Listed entries:
---*---

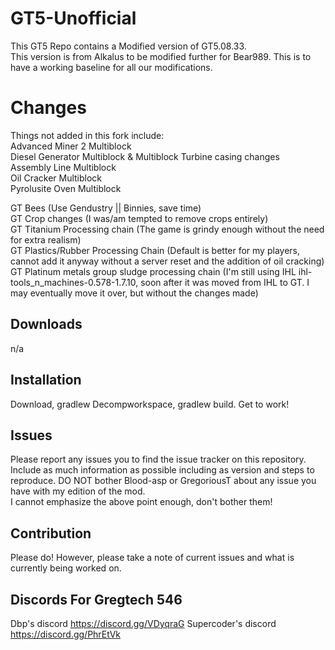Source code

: # GT5-Unofficial  
This GT5 Repo contains a Modified version of GT5.08.33.  
This version is from Alkalus to be modified further for Bear989.
This is to have a working baseline for all our modifications.

# Changes  
Things not added in this fork include:  
Advanced Miner 2 Multiblock  
Diesel Generator Multiblock & Multiblock Turbine casing changes  
Assembly Line Multiblock  
Oil Cracker Multiblock  
Pyrolusite Oven Multiblock  
  
GT Bees (Use Gendustry || Binnies, save time)  
GT Crop changes (I was/am tempted to remove crops entirely)  
GT Titanium Processing chain (The game is grindy enough without the need for extra realism)  
GT Plastics/Rubber Processing Chain (Default is better for my players, cannot add it anyway without a server reset and the addition of oil cracking)  
GT Platinum metals group sludge processing chain (I'm still using IHL ihl-tools_n_machines-0.578-1.7.10, soon after it was moved from IHL to GT. I may eventually move it over, but without the changes made)  

## Downloads

n/a

## Installation

Download, gradlew Decompworkspace, gradlew build. Get to work!

## Issues

Please report any issues you to find the issue tracker on this repository.   
Include as much information as possible including as version and steps to reproduce.
DO NOT bother Blood-asp or GregoriousT about any issue you have with my edition of the mod.  
I cannot emphasize the above point enough, don't bother them!  

## Contribution

Please do! However, please take a note of current issues and what is currently being worked on.

## Discords For Gregtech 546

Dbp's discord https://discord.gg/VDyqraG
Supercoder's discord https://discord.gg/PhrEtVk
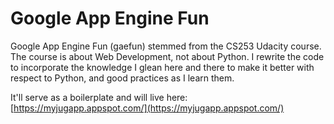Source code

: # Google App Engine Fun
Google App Engine Fun (gaefun) stemmed from the CS253 Udacity course.
The course is about Web Development, not about Python. I rewrite the 
code to incorporate the knowledge I glean here and there to make it 
better with respect to Python, and good practices as I learn them.

It'll serve as a boilerplate and will live here: [https://myjugapp.appspot.com/](https://myjugapp.appspot.com/)
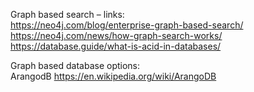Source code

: Graph based search – links:
<br />
https://neo4j.com/blog/enterprise-graph-based-search/
https://neo4j.com/news/how-graph-search-works/
https://database.guide/what-is-acid-in-databases/


Graph based database options:
<br />
ArangodB
https://en.wikipedia.org/wiki/ArangoDB
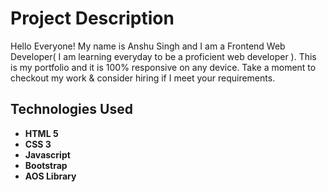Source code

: # Project Description

Hello Everyone! My name is Anshu Singh and I am a Frontend Web Developer( I am learning everyday to be a proficient web developer ). This is my portfolio and it is 100% responsive on any device. Take a moment to checkout my work & consider hiring if I meet your requirements.


## Technologies Used 

- **HTML 5**
- **CSS 3**
- **Javascript**
- **Bootstrap**
- **AOS Library** 
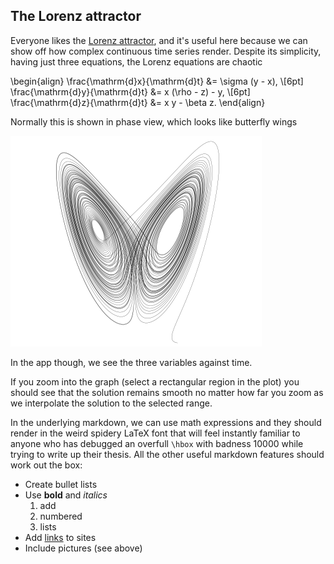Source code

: ## The Lorenz attractor

Everyone likes the [Lorenz attractor](https://en.wikipedia.org/wiki/Lorenz_system), and it's useful here because we can show off how complex continuous time series render. Despite its simplicity, having just three equations, the Lorenz equations are chaotic

\begin{align}
\frac{\mathrm{d}x}{\mathrm{d}t} &= \sigma (y - x), \\[6pt]
\frac{\mathrm{d}y}{\mathrm{d}t} &= x (\rho - z) - y, \\[6pt]
\frac{\mathrm{d}z}{\mathrm{d}t} &= x y - \beta z.
\end{align}

Normally this is shown in phase view, which looks like butterfly wings

![classic view of lorenz attractor](lorenz.png)

In the app though, we see the three variables against time.

If you zoom into the graph (select a rectangular region in the plot) you should see that the solution remains smooth no matter how far you zoom as we interpolate the solution to the selected range.

In the underlying markdown, we can use math expressions and they should render in the weird spidery LaTeX font that will feel instantly familiar to anyone who has debugged an overfull `\hbox` with badness 10000 while trying to write up their thesis. All the other useful markdown features should work out the box:

* Create bullet lists
* Use **bold** and *italics*
  1. add
  2. numbered
  3. lists
* Add [links](https://mrc-ide.github.io/odin) to sites
* Include pictures (see above)
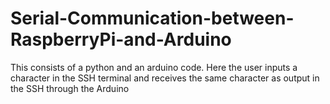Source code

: # Serial-Communication-between-RaspberryPi-and-Arduino
This consists of a python and an arduino code. Here the user inputs a character in the SSH terminal and receives the same character as output in the SSH through the Arduino
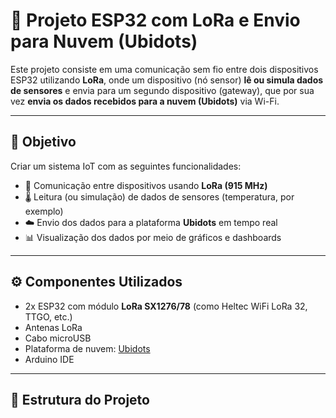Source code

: # 📡 Projeto ESP32 com LoRa e Envio para Nuvem (Ubidots)

Este projeto consiste em uma comunicação sem fio entre dois dispositivos ESP32 utilizando **LoRa**, onde um dispositivo (nó sensor) **lê ou simula dados de sensores** e envia para um segundo dispositivo (gateway), que por sua vez **envia os dados recebidos para a nuvem (Ubidots)** via Wi-Fi.

---

## 🧠 Objetivo

Criar um sistema IoT com as seguintes funcionalidades:

- 📶 Comunicação entre dispositivos usando **LoRa (915 MHz)**
- 🌡️ Leitura (ou simulação) de dados de sensores (temperatura, por exemplo)
- ☁️ Envio dos dados para a plataforma **Ubidots** em tempo real
- 📊 Visualização dos dados por meio de gráficos e dashboards

---

## ⚙️ Componentes Utilizados

- 2x ESP32 com módulo **LoRa SX1276/78** (como Heltec WiFi LoRa 32, TTGO, etc.)
- Antenas LoRa
- Cabo microUSB
- Plataforma de nuvem: [Ubidots](https://ubidots.com/)
- Arduino IDE

---

## 📂 Estrutura do Projeto


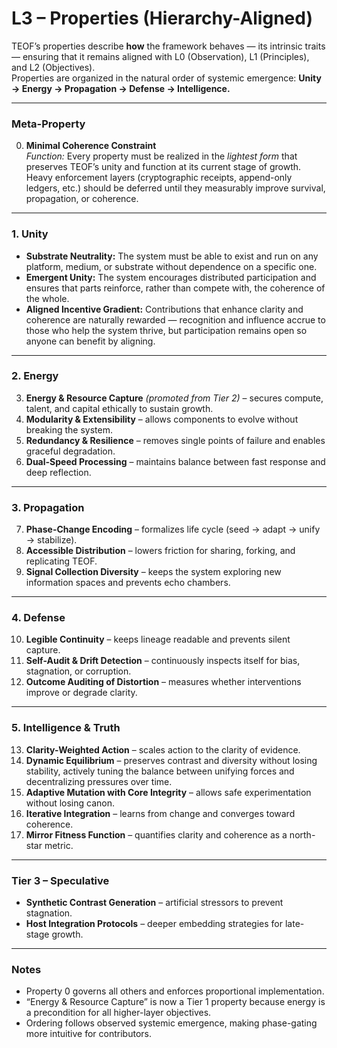 # L3 – Properties (Hierarchy-Aligned)

TEOF’s properties describe **how** the framework behaves — its intrinsic traits — ensuring that it remains aligned with L0 (Observation), L1 (Principles), and L2 (Objectives).  
Properties are organized in the natural order of systemic emergence: **Unity → Energy → Propagation → Defense → Intelligence.**

---

### Meta-Property
0. **Minimal Coherence Constraint**  
   *Function:* Every property must be realized in the *lightest form* that preserves TEOF’s unity and function at its current stage of growth.  
   Heavy enforcement layers (cryptographic receipts, append-only ledgers, etc.) should be deferred until they measurably improve survival, propagation, or coherence.

---

### 1. Unity  
- **Substrate Neutrality:** The system must be able to exist and run on any platform, medium, or substrate without dependence on a specific one.  
- **Emergent Unity:** The system encourages distributed participation and ensures that parts reinforce, rather than compete with, the coherence of the whole.  
- **Aligned Incentive Gradient:** Contributions that enhance clarity and coherence are naturally rewarded — recognition and influence accrue to those who help the system thrive, but participation remains open so anyone can benefit by aligning.

---

### 2. Energy
3. **Energy & Resource Capture** *(promoted from Tier 2)* – secures compute, talent, and capital ethically to sustain growth.  
4. **Modularity & Extensibility** – allows components to evolve without breaking the system.  
5. **Redundancy & Resilience** – removes single points of failure and enables graceful degradation.  
6. **Dual-Speed Processing** – maintains balance between fast response and deep reflection.

---

### 3. Propagation
7. **Phase-Change Encoding** – formalizes life cycle (seed → adapt → unify → stabilize).  
8. **Accessible Distribution** – lowers friction for sharing, forking, and replicating TEOF.  
9. **Signal Collection Diversity** – keeps the system exploring new information spaces and prevents echo chambers.

---

### 4. Defense
10. **Legible Continuity** – keeps lineage readable and prevents silent capture.  
11. **Self-Audit & Drift Detection** – continuously inspects itself for bias, stagnation, or corruption.  
12. **Outcome Auditing of Distortion** – measures whether interventions improve or degrade clarity.

---

### 5. Intelligence & Truth
13. **Clarity-Weighted Action** – scales action to the clarity of evidence.  
14. **Dynamic Equilibrium** – preserves contrast and diversity without losing stability, 
actively tuning the balance between unifying forces and decentralizing pressures over time.
15. **Adaptive Mutation with Core Integrity** – allows safe experimentation without losing canon.  
16. **Iterative Integration** – learns from change and converges toward coherence.  
17. **Mirror Fitness Function** – quantifies clarity and coherence as a north-star metric.

---

### Tier 3 – Speculative
- **Synthetic Contrast Generation** – artificial stressors to prevent stagnation.  
- **Host Integration Protocols** – deeper embedding strategies for late-stage growth.

---

### Notes
- Property 0 governs all others and enforces proportional implementation.  
- “Energy & Resource Capture” is now a Tier 1 property because energy is a precondition for all higher-layer objectives.  
- Ordering follows observed systemic emergence, making phase-gating more intuitive for contributors.
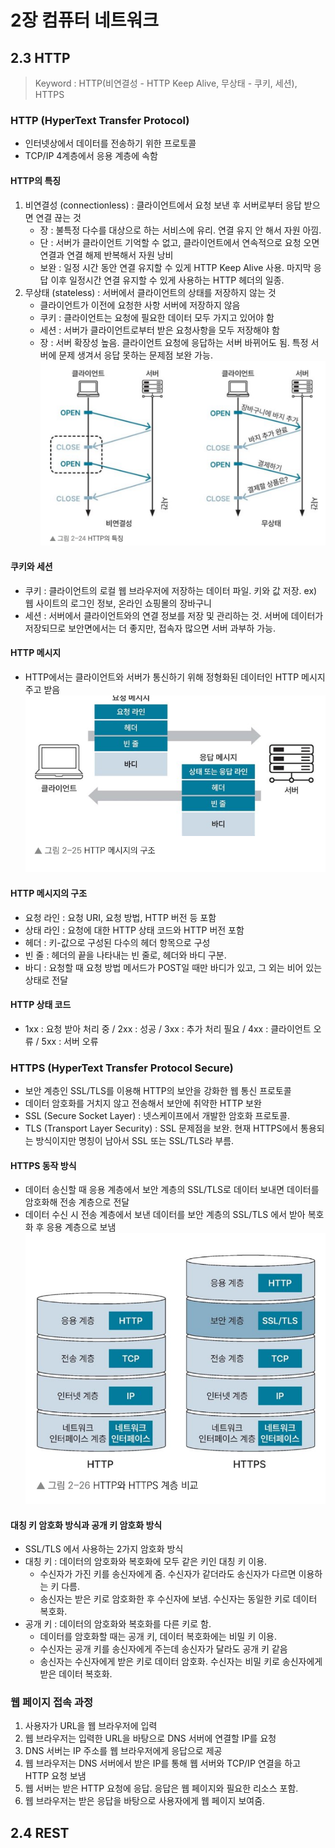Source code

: # 2장 컴퓨터 네트워크
## 2.3 HTTP
> Keyword : HTTP(비연결성 - HTTP Keep Alive, 무상태 - 쿠키, 세션), HTTPS

### HTTP (HyperText Transfer Protocol)
- 인터넷상에서 데이터를 전송하기 위한 프로토콜
- TCP/IP 4계층에서 응용 계층에 속함

#### HTTP의 특징
1. 비연결성 (connectionless) : 클라이언트에서 요청 보낸 후 서버로부터 응답 받으면 연결 끊는 것
   - 장 : 불특정 다수를 대상으로 하는 서비스에 유리. 연결 유지 안 해서 자원 아낌.
   - 단 : 서버가 클라이언트 기억할 수 없고, 클라이언트에서 연속적으로 요청 오면 연결과 연결 해제 반복해서 자원 낭비
   - 보완 : 일정 시간 동안 연결 유지할 수 있게 HTTP Keep Alive 사용. 마지막 응답 이후 일정시간 연결 유지할 수 있게 사용하는 HTTP 헤더의 일종.
2. 무상태 (stateless) : 서버에서 클라이언트의 상태를 저장하지 않는 것
   - 클라이언트가 이전에 요청한 사항 서버에 저장하지 않음
   - 쿠키 : 클라이언트는 요청에 필요한 데이터 모두 가지고 있어야 함
   - 세션 : 서버가 클라이언트로부터 받은 요청사항을 모두 저장해야 함
   - 장 : 서버 확장성 높음. 클라이언트 요청에 응답하는 서버 바뀌어도 됨. 특정 서버에 문제 생겨서 응답 못하는 문제점 보완 가능.
     ![HTTP의 특징](./src/2_24.png)

#### 쿠키와 세션
- 쿠키 : 클라이언트의 로컬 웹 브라우저에 저장하는 데이터 파일. 키와 값 저장. ex) 웹 사이트의 로그인 정보, 온라인 쇼핑몰의 장바구니
- 세션 : 서버에서 클라이언트와의 연결 정보를 저장 및 관리하는 것. 서버에 데이터가 저장되므로 보안면에서는 더 좋지만, 접속자 많으면 서버 과부하 가능.

#### HTTP 메시지
- HTTP에서는 클라이언트와 서버가 통신하기 위해 정형화된 데이터인 HTTP 메시지 주고 받음
  ![HTTP 메시지의 구조](./src/2_25.png)


#### HTTP 메시지의 구조
- 요청 라인 : 요청 URI, 요청 방법, HTTP 버전 등 포함
- 상태 라인 : 요청에 대한 HTTP 상태 코드와 HTTP 버전 포함
- 헤더 : 키-값으로 구성된 다수의 헤더 항목으로 구성
- 빈 줄 : 헤더의 끝을 나타내는 빈 줄로, 헤더와 바디 구분.
- 바디 : 요청할 때 요청 방법 메서드가 POST일 때만 바디가 있고, 그 외는 비어 있는 상태로 전달

#### HTTP 상태 코드
- 1xx : 요청 받아 처리 중 / 2xx : 성공 / 3xx : 추가 처리 필요 / 4xx : 클라이언트 오류 / 5xx : 서버 오류

### HTTPS (HyperText Transfer Protocol Secure)
- 보안 계층인 SSL/TLS를 이용해 HTTP의 보안을 강화한 웹 통신 프로토콜
- 데이터 암호화를 거치지 않고 전송해서 보안에 취약한 HTTP 보완
- SSL (Secure Socket Layer) : 넷스케이프에서 개발한 암호화 프로토콜.
- TLS (Transport Layer Security) : SSL 문제점을 보완. 현재 HTTPS에서 통용되는 방식이지만 명칭이 남아서 SSL 또는 SSL/TLS라 부름.

#### HTTPS 동작 방식
- 데이터 송신할 때 응용 계층에서 보안 계층의 SSL/TLS로 데이터 보내면 데이터를 암호화해 전송 계층으로 전달
- 데이터 수신 시 전송 계층에서 보낸 데이터를 보안 계층의 SSL/TLS 에서 받아 복호화 후 응용 계층으로 보냄
  ![HTTP와 HTTPS 계층 비교](./src/2_26.png)

#### 대칭 키 암호화 방식과 공개 키 암호화 방식
- SSL/TLS 에서 사용하는 2가지 암호화 방식
- 대칭 키 : 데이터의 암호화와 복호화에 모두 같은 키인 대칭 키 이용. 
  - 수신자가 가진 키를 송신자에게 줌. 수신자가 같더라도 송신자가 다르면 이용하는 키 다름. 
  - 송신자는 받은 키로 암호화한 후 수신자에 보냄. 수신자는 동일한 키로 데이터 복호화.
- 공개 키 : 데이터의 암호화와 복호화를 다른 키로 함.
  - 데이터를 암호화할 때는 공개 키, 데이터 복호화에는 비밀 키 이용. 
  - 수신자는 공개 키를 송신자에게 주는데 송신자가 달라도 공개 키 같음
  - 송신자는 수신자에게 받은 키로 데이터 암호화. 수신자는 비밀 키로 송신자에게 받은 데이터 복호화.

### 웹 페이지 접속 과정
1. 사용자가 URL을 웹 브라우저에 입력
2. 웹 브라우저는 입력한 URL을 바탕으로 DNS 서버에 연결할 IP를 요청
3. DNS 서버는 IP 주소를 웹 브라우저에게 응답으로 제공
4. 웹 브라우저는 DNS 서버에서 받은 IP를 통해 웹 서버와 TCP/IP 연결을 하고 HTTP 요청 보냄
5. 웹 서버는 받은 HTTP 요청에 응답. 응답은 웹 페이지와 필요한 리소스 포함.
6. 웹 브라우저는 받은 응답을 바탕으로 사용자에게 웹 페이지 보여줌.





## 2.4 REST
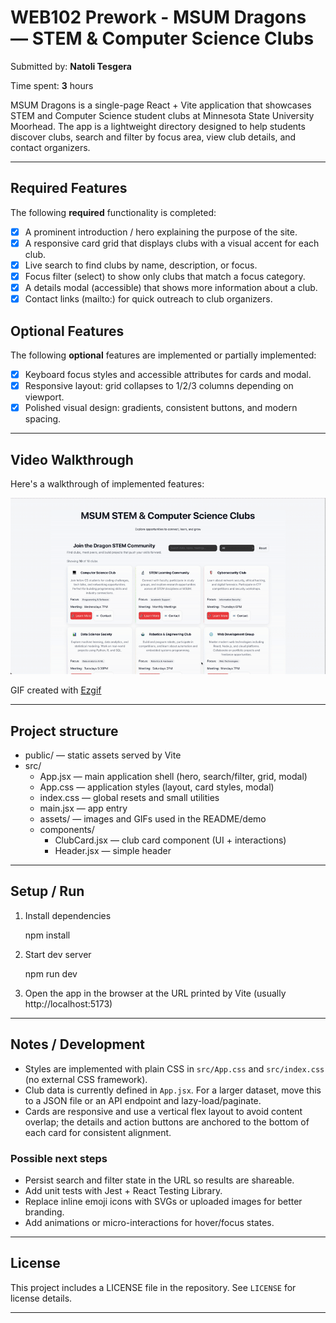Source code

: # WEB102 Prework - MSUM Dragons — STEM & Computer Science Clubs

Submitted by: **Natoli Tesgera**

Time spent: **3** hours

MSUM Dragons is a single-page React + Vite application that showcases STEM and Computer Science student clubs at Minnesota State University Moorhead. The app is a lightweight directory designed to help students discover clubs, search and filter by focus area, view club details, and contact organizers.

---

## Required Features

The following **required** functionality is completed:

* [x] A prominent introduction / hero explaining the purpose of the site.
* [x] A responsive card grid that displays clubs with a visual accent for each club.
* [x] Live search to find clubs by name, description, or focus.
* [x] Focus filter (select) to show only clubs that match a focus category.
* [x] A details modal (accessible) that shows more information about a club.
* [x] Contact links (mailto:) for quick outreach to club organizers.

## Optional Features

The following **optional** features are implemented or partially implemented:

* [x] Keyboard focus styles and accessible attributes for cards and modal.
* [x] Responsive layout: grid collapses to 1/2/3 columns depending on viewport.
* [x] Polished visual design: gradients, consistent buttons, and modern spacing.

---

## Video Walkthrough

Here's a walkthrough of implemented features:

<img src='src/assets/web102_proj1.gif' title='Video Walkthrough' width='600' alt='Video Walkthrough'/>

GIF created with [Ezgif](https://ezgif.com/) 

---

## Project structure

- public/ — static assets served by Vite
- src/
  - App.jsx — main application shell (hero, search/filter, grid, modal)
  - App.css — application styles (layout, card styles, modal)
  - index.css — global resets and small utilities
  - main.jsx — app entry
  - assets/ — images and GIFs used in the README/demo
  - components/
    - ClubCard.jsx — club card component (UI + interactions)
    - Header.jsx — simple header

---

## Setup / Run

1. Install dependencies

   npm install

2. Start dev server

   npm run dev

3. Open the app in the browser at the URL printed by Vite (usually http://localhost:5173)

---

## Notes / Development

- Styles are implemented with plain CSS in `src/App.css` and `src/index.css` (no external CSS framework).
- Club data is currently defined in `App.jsx`. For a larger dataset, move this to a JSON file or an API endpoint and lazy-load/paginate.
- Cards are responsive and use a vertical flex layout to avoid content overlap; the details and action buttons are anchored to the bottom of each card for consistent alignment.

### Possible next steps

- Persist search and filter state in the URL so results are shareable.
- Add unit tests with Jest + React Testing Library.
- Replace inline emoji icons with SVGs or uploaded images for better branding.
- Add animations or micro-interactions for hover/focus states.

---

## License

This project includes a LICENSE file in the repository. See `LICENSE` for license details.

---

---*---

The answer must consist of every line from the data that contains the word "improve".

Answer space:
   Heavy enforcement layers (cryptographic receipts, append-only ledgers, etc.) should be deferred until they measurably improve survival, propagation, or coherence.
12. **Outcome Auditing of Distortion** – measures whether interventions improve or degrade clarity.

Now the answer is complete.